Gigi Riva ha lasciato questo mondo. “Rombo di tuono”, soprannome che gli era stato affibbiato da Gianni Brera, ha scritto la storia del calcio italiano. Campione d’Europa e vice campione con la Nazionale da giocatore, campione del mondo da dirigente nel 2006, ancora oggi capocannoniere all time, ma soprattutto un legame unico, indissolubile con la “sua” Sardegna. Un amore così forte da spingerlo a dire di “no” anche alla Juventus.
Girrirriva, rigorosamente tutto attaccato, perché con il Cagliari e la Sardegna era un tutt’uno. Un amore scoccato a prima vista. Si è innamorato dell’isola, arrivando dal Continente, da Legnano, a soli 19 anni. Un ragazzino taciturno, ma capace di trasformarsi in uno straordinario trascinatore in campo. Con la maglia rossoblu, 315 presenze, 164 gol e soprattutto uno scudetto. Una storia straordinaria, forse irripetibile. Fatta di valori. Un legame che durerà per sempre. Per sua stessa ammissione, Gigi Riva “è” la Sardegna, sono una cosa sola, anche perché l’isola si identifica in lui. Il Cagliari è la nazionale locale e Riva è il leader: “La Sardegna mi aveva fatto uomo. All’epoca ci mandavano i militari puniti. Oggi fanno a gara per farsi le vacanze. Io volevo lo scudetto per la “mia” terra: ce l’abbiamo fatta”. Una storia di sport, ma anche di riscatto sociale.

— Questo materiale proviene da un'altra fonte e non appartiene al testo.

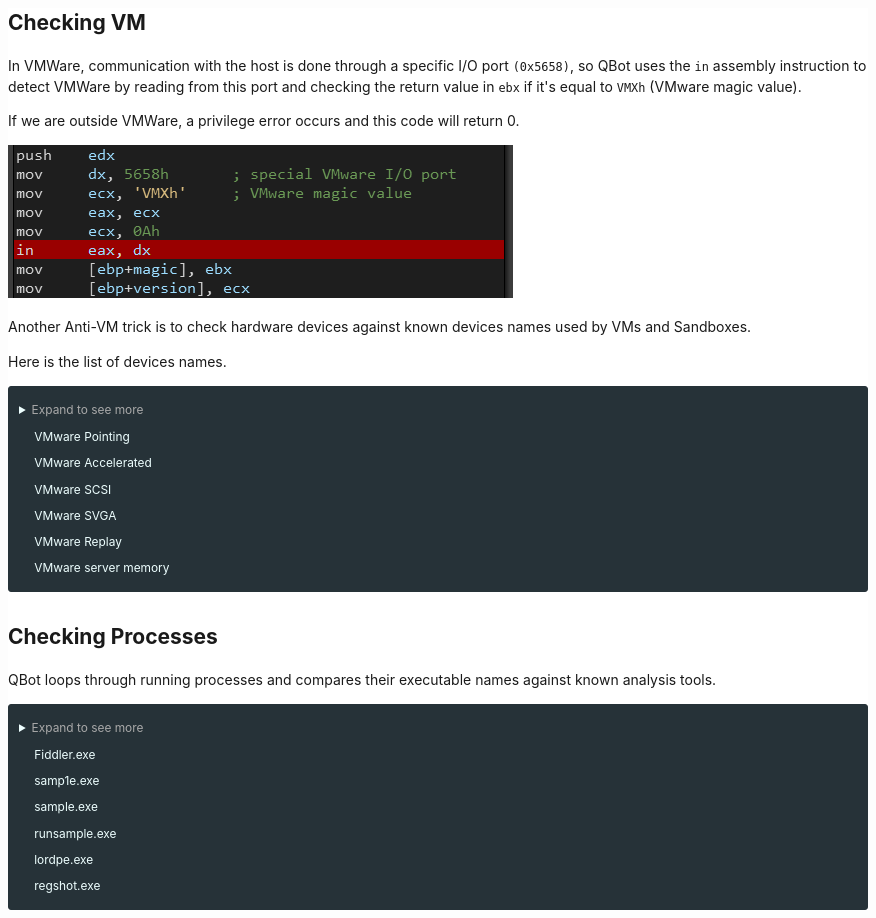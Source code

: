 ## Checking VM

In VMWare, communication with the host is done through a specific I/O  port `(0x5658)`, so QBot uses the `in` assembly instruction to detect VMWare by reading from this port and checking the return value in `ebx` if it's equal to `VMXh` (VMware magic value).

If we are outside VMWare, a privilege error occurs and this code will return 0.

[![8](/assets/images/malware-reports/qbot-banking-trojan/8.png)](/assets/images/malware-reports/qbot-banking-trojan/8.png)

Another Anti-VM trick is to check hardware devices against known devices names used by VMs and Sandboxes.

Here is the list of devices names.

<details style="color: #EEFFFF; font-family: monospace !default; font-size: 0.85em; background: #263238; border: 1px solid #263238; border-radius: 3px; padding: 10px; line-height: 2.2; overflow-x: scroll;"><summary style="outline: none; cursor: pointer">
        <span style="color: darkgray">
            Expand to see more
        </span><br>
<div style="height: 1px"></div>
&emsp; VMware Pointing<br>
&emsp; VMware Accelerated<br>
&emsp; VMware SCSI<br>
&emsp; VMware SVGA<br>
&emsp; VMware Replay<br>
&emsp; VMware server memory<br>
</summary></details>

## Checking Processes

QBot loops through running processes and compares their executable names against known analysis tools.

<details style="color: #EEFFFF; font-family: monospace !default; font-size: 0.85em; background: #263238; border: 1px solid #263238; border-radius: 3px; padding: 10px; line-height: 2.2; overflow-x: scroll;"><summary style="outline: none; cursor: pointer">
        <span style="color: darkgray">
            Expand to see more
        </span><br>
<div style="height: 1px"></div>
&emsp; Fiddler.exe<br>
&emsp; samp1e.exe<br>
&emsp; sample.exe<br>
&emsp; runsample.exe<br>
&emsp; lordpe.exe<br>
&emsp; regshot.exe<br>
</summary></details>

Clamoroso, il “no” alla Juventus. A metà degli anni ’70 chi rifiutava la maglia bianconera era considerato quasi un pazzo. Senza il “quasi”, Riva lo era per la sua terra adottiva. Non poteva tradire l’amore della sua gente: “Ho visto persone che partivano alle 8 del mattino da Sassari per raggiungere lo stadio in tempo per la partita. Il Cagliari era una gioia. E io non potevo né volevo privare i pastori di quella gioia. Lasciarli sarebbe stato da vigliacchi. Ecco perché non ho mai avuto neanche il minimo dubbio. E non mi sono mai pentito della scelta”.
Gigi Riva si lega anche indissolubilmente, trasversalmente ai colori azzurri: 35 reti in 42 presenze e una gamba immolata alla causa. Il primo grave infortunio risale al 1967, quando si frattura il perone della gamba sinistra nella sfida contro il Portogallo. Riesce a riprendersi per trascinare l’Italia alla conquista dell’Europeo, con un contributo del gol che apre le marcature nella finale con la Jugoslavia. Ancora oggi è il capocannoniere all time davanti a Meazza e Piola. Ha solo sfiorato il titolo di Campione del Mondo, perso contro un Brasile che sarebbe arrivato secondo schierando le riserve della seleçao campione del 1970, ma resta un mito assoluto.